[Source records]
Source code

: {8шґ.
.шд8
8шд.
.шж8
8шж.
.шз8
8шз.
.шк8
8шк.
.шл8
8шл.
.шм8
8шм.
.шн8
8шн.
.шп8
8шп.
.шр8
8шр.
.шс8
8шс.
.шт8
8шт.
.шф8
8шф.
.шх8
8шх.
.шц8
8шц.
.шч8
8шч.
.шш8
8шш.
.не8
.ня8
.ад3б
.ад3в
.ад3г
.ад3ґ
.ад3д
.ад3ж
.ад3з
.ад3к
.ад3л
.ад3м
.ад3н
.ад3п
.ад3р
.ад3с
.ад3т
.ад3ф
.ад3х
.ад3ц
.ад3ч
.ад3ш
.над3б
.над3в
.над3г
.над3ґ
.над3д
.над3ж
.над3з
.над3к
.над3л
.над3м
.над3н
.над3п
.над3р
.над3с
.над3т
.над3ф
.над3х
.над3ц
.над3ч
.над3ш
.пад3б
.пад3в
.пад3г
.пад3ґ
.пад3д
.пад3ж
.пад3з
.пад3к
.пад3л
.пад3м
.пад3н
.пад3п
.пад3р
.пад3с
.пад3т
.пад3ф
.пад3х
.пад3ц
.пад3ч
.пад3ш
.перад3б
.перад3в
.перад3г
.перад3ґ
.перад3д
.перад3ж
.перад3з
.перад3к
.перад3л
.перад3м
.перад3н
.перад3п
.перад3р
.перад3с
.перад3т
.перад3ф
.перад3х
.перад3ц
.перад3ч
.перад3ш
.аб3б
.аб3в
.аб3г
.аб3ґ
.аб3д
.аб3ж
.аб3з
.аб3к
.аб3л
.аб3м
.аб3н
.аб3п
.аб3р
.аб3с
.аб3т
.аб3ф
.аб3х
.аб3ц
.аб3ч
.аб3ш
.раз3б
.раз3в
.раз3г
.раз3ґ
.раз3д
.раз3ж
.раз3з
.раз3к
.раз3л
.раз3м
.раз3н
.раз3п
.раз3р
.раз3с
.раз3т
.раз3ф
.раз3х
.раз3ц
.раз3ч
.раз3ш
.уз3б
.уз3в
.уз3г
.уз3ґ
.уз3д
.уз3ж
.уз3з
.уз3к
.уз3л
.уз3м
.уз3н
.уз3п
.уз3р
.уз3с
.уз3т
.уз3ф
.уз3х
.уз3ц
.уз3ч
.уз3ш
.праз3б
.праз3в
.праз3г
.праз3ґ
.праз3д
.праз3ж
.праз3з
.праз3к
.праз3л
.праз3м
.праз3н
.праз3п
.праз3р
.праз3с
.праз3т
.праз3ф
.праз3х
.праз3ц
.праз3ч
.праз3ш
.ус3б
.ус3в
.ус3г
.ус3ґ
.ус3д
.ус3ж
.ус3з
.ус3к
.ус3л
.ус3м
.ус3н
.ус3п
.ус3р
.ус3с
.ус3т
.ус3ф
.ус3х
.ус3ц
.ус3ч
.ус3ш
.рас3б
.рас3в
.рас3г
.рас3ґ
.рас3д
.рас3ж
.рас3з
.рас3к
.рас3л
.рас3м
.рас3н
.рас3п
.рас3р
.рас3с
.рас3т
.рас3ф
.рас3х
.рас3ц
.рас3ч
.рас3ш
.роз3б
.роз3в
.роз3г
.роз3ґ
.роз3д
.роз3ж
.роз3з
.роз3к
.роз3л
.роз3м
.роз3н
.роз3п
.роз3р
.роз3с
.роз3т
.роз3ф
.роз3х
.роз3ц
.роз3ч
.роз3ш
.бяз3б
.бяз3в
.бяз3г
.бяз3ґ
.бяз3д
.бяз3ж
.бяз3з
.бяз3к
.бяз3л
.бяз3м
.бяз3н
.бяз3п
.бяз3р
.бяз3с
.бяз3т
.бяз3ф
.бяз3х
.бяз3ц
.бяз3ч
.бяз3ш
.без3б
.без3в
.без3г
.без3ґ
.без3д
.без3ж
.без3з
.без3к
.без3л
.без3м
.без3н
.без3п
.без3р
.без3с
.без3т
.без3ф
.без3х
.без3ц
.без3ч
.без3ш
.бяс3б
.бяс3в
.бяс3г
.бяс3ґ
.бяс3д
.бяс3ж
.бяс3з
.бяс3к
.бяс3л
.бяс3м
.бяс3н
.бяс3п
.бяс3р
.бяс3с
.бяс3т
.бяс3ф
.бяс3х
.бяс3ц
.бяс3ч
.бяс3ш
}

_DIRECTIONS FOR THIS TASK_
Every record is to be repeated exactly as written.

_RESPONSE TO THIS TASK_
Source code

: {8шґ.
.шд8
8шд.
.шж8
8шж.
.шз8
8шз.
.шк8
8шк.
.шл8
8шл.
.шм8
8шм.
.шн8
8шн.
.шп8
8шп.
.шр8
8шр.
.шс8
8шс.
.шт8
8шт.
.шф8
8шф.
.шх8
8шх.
.шц8
8шц.
.шч8
8шч.
.шш8
8шш.
.не8
.ня8
.ад3б
.ад3в
.ад3г
.ад3ґ
.ад3д
.ад3ж
.ад3з
.ад3к
.ад3л
.ад3м
.ад3н
.ад3п
.ад3р
.ад3с
.ад3т
.ад3ф
.ад3х
.ад3ц
.ад3ч
.ад3ш
.над3б
.над3в
.над3г
.над3ґ
.над3д
.над3ж
.над3з
.над3к
.над3л
.над3м
.над3н
.над3п
.над3р
.над3с
.над3т
.над3ф
.над3х
.над3ц
.над3ч
.над3ш
.пад3б
.пад3в
.пад3г
.пад3ґ
.пад3д
.пад3ж
.пад3з
.пад3к
.пад3л
.пад3м
.пад3н
.пад3п
.пад3р
.пад3с
.пад3т
.пад3ф
.пад3х
.пад3ц
.пад3ч
.пад3ш
.перад3б
.перад3в
.перад3г
.перад3ґ
.перад3д
.перад3ж
.перад3з
.перад3к
.перад3л
.перад3м
.перад3н
.перад3п
.перад3р
.перад3с
.перад3т
.перад3ф
.перад3х
.перад3ц
.перад3ч
.перад3ш
.аб3б
.аб3в
.аб3г
.аб3ґ
.аб3д
.аб3ж
.аб3з
.аб3к
.аб3л
.аб3м
.аб3н
.аб3п
.аб3р
.аб3с
.аб3т
.аб3ф
.аб3х
.аб3ц
.аб3ч
.аб3ш
.раз3б
.раз3в
.раз3г
.раз3ґ
.раз3д
.раз3ж
.раз3з
.раз3к
.раз3л
.раз3м
.раз3н
.раз3п
.раз3р
.раз3с
.раз3т
.раз3ф
.раз3х
.раз3ц
.раз3ч
.раз3ш
.уз3б
.уз3в
.уз3г
.уз3ґ
.уз3д
.уз3ж
.уз3з
.уз3к
.уз3л
.уз3м
.уз3н
.уз3п
.уз3р
.уз3с
.уз3т
.уз3ф
.уз3х
.уз3ц
.уз3ч
.уз3ш
.праз3б
.праз3в
.праз3г
.праз3ґ
.праз3д
.праз3ж
.праз3з
.праз3к
.праз3л
.праз3м
.праз3н
.праз3п
.праз3р
.праз3с
.праз3т
.праз3ф
.праз3х
.праз3ц
.праз3ч
.праз3ш
.ус3б
.ус3в
.ус3г
.ус3ґ
.ус3д
.ус3ж
.ус3з
.ус3к
.ус3л
.ус3м
.ус3н
.ус3п
.ус3р
.ус3с
.ус3т
.ус3ф
.ус3х
.ус3ц
.ус3ч
.ус3ш
.рас3б
.рас3в
.рас3г
.рас3ґ
.рас3д
.рас3ж
.рас3з
.рас3к
.рас3л
.рас3м
.рас3н
.рас3п
.рас3р
.рас3с
.рас3т
.рас3ф
.рас3х
.рас3ц
.рас3ч
.рас3ш
.роз3б
.роз3в
.роз3г
.роз3ґ
.роз3д
.роз3ж
.роз3з
.роз3к
.роз3л
.роз3м
.роз3н
.роз3п
.роз3р
.роз3с
.роз3т
.роз3ф
.роз3х
.роз3ц
.роз3ч
.роз3ш
.бяз3б
.бяз3в
.бяз3г
.бяз3ґ
.бяз3д
.бяз3ж
.бяз3з
.бяз3к
.бяз3л
.бяз3м
.бяз3н
.бяз3п
.бяз3р
.бяз3с
.бяз3т
.бяз3ф
.бяз3х
.бяз3ц
.бяз3ч
.бяз3ш
.без3б
.без3в
.без3г
.без3ґ
.без3д
.без3ж
.без3з
.без3к
.без3л
.без3м
.без3н
.без3п
.без3р
.без3с
.без3т
.без3ф
.без3х
.без3ц
.без3ч
.без3ш
.бяс3б
.бяс3в
.бяс3г
.бяс3ґ
.бяс3д
.бяс3ж
.бяс3з
.бяс3к
.бяс3л
.бяс3м
.бяс3н
.бяс3п
.бяс3р
.бяс3с
.бяс3т
.бяс3ф
.бяс3х
.бяс3ц
.бяс3ч
.бяс3ш
}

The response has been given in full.